The concern for groundwater and surface water impacts is primarily with RDX. The presence or absence in water will be a function of the depth to groundwater, degree of surface water drainage, soil characteristics, meteorological conditions, etc. However, those sites with fixed targets, shallow depth to groundwater, and high annual precipitation are sites having a high probability for movement of RDX from soil to water. In contrast, those sites with little precipitation and significant depths to groundwater have a low probability of surface water or groundwater impacts.

Generally it was found that the quantity of HMX and perchlorate, contained in the munitions, ranged between zero and several hundred pounds per year. The probability of HMX in surface water or groundwater was likely to be higher for the open burn/open detonation (OB/OD) and explosive ordnance disposal (EOD) training areas than for the bombing ranges. Also, it was found that Air Force installations using multiple launch rocket systems (MLRS) in training had the potential for perchlorate surface or groundwater impacts.
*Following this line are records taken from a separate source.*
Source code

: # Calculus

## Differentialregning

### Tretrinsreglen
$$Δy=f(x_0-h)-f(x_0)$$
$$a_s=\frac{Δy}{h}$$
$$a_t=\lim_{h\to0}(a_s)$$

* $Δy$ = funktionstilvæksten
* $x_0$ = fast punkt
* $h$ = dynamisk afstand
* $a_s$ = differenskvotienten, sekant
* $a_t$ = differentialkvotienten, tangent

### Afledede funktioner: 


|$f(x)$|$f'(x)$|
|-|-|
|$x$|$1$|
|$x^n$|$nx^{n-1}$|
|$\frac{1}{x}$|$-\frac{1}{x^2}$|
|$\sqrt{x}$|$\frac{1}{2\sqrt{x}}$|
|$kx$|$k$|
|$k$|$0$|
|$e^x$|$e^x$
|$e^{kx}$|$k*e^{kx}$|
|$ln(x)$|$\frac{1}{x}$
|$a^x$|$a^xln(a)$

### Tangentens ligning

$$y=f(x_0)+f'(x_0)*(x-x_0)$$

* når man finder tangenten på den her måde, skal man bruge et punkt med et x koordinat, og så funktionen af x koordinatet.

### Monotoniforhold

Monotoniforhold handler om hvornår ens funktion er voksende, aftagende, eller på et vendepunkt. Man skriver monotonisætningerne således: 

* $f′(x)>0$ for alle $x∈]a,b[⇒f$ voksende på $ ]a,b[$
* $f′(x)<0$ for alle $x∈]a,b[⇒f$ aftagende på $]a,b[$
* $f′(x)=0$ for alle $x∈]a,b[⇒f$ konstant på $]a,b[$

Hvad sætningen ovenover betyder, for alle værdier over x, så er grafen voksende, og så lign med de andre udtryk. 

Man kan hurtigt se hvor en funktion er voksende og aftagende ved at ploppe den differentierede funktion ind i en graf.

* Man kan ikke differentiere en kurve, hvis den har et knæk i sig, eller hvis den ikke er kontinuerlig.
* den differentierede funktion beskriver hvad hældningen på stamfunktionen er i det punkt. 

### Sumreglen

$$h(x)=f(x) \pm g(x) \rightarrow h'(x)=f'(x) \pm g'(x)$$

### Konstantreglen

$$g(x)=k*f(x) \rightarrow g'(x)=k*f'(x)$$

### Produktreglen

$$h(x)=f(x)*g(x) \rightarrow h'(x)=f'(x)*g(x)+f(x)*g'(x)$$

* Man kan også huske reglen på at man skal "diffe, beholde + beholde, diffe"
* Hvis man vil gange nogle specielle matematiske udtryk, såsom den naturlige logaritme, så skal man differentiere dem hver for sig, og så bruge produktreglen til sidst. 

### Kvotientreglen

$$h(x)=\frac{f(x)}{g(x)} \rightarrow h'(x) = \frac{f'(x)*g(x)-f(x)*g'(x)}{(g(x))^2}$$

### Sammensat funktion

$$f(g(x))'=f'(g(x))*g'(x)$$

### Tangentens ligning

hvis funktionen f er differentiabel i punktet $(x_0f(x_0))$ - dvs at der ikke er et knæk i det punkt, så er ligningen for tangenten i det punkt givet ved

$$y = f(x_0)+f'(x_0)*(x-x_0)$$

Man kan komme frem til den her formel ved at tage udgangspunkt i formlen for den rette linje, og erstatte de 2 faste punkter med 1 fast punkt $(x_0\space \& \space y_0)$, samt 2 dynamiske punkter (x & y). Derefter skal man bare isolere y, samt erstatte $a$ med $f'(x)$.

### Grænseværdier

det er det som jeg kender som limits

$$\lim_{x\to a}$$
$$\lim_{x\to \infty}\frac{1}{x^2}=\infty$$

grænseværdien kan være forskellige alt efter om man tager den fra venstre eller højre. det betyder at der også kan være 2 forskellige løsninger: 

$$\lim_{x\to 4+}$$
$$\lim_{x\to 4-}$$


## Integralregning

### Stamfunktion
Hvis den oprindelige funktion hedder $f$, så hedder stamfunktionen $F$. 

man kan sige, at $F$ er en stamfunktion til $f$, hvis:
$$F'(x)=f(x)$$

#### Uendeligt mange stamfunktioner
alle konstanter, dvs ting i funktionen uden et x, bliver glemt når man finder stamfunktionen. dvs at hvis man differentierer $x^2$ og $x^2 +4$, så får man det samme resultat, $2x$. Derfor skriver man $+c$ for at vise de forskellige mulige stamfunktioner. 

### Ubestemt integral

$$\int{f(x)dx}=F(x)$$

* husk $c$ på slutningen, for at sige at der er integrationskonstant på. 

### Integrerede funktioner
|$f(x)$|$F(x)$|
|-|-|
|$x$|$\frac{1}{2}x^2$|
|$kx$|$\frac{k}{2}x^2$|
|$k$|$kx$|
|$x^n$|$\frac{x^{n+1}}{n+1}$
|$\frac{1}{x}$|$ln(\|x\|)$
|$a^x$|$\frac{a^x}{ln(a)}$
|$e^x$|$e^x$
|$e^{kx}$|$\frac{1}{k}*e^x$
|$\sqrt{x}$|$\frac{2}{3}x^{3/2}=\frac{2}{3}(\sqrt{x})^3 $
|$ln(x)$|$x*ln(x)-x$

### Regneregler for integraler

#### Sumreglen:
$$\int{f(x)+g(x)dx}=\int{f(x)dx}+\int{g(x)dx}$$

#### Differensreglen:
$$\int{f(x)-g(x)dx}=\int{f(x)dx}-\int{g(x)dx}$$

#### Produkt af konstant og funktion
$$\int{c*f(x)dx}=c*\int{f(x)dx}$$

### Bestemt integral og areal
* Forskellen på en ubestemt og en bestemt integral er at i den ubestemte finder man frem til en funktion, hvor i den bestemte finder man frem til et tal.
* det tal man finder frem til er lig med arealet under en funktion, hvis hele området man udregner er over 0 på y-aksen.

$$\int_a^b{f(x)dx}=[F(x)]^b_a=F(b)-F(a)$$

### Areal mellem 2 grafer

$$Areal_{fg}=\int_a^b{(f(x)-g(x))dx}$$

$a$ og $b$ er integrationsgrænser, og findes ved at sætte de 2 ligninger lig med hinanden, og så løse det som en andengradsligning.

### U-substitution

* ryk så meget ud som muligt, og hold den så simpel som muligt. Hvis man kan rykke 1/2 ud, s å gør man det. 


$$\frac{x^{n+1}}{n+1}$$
A significant quantity of munitions containing RDX and TNT were projected to be used by the Navy, and the most likely sources of energetic residues were determined to be demolition charges used at OB/OD and EOD training sites, medium caliber ammunition, and bomblets, where the risk and incidence of low-order reactions was high.

There was also a high potential for RDX, HMX, TNT and perchlorate introduction at Marine installations, with the greatest potential for surface and groundwater contamination at locations with significant precipitation.


In this study, training allocations and range records were merged with MIDAS. This approach provided an indication of the types of munitions used, as well as the location and quantity of energetic materials used, at live-fire training sites, and this technique could be applied to other emerging contaminants, as well. Information obtained in this project will allow the Department of Defense to identify those munitions and munitions constituents posing a threat to the environment and will aid range assessment studies and development of range sustainability plans.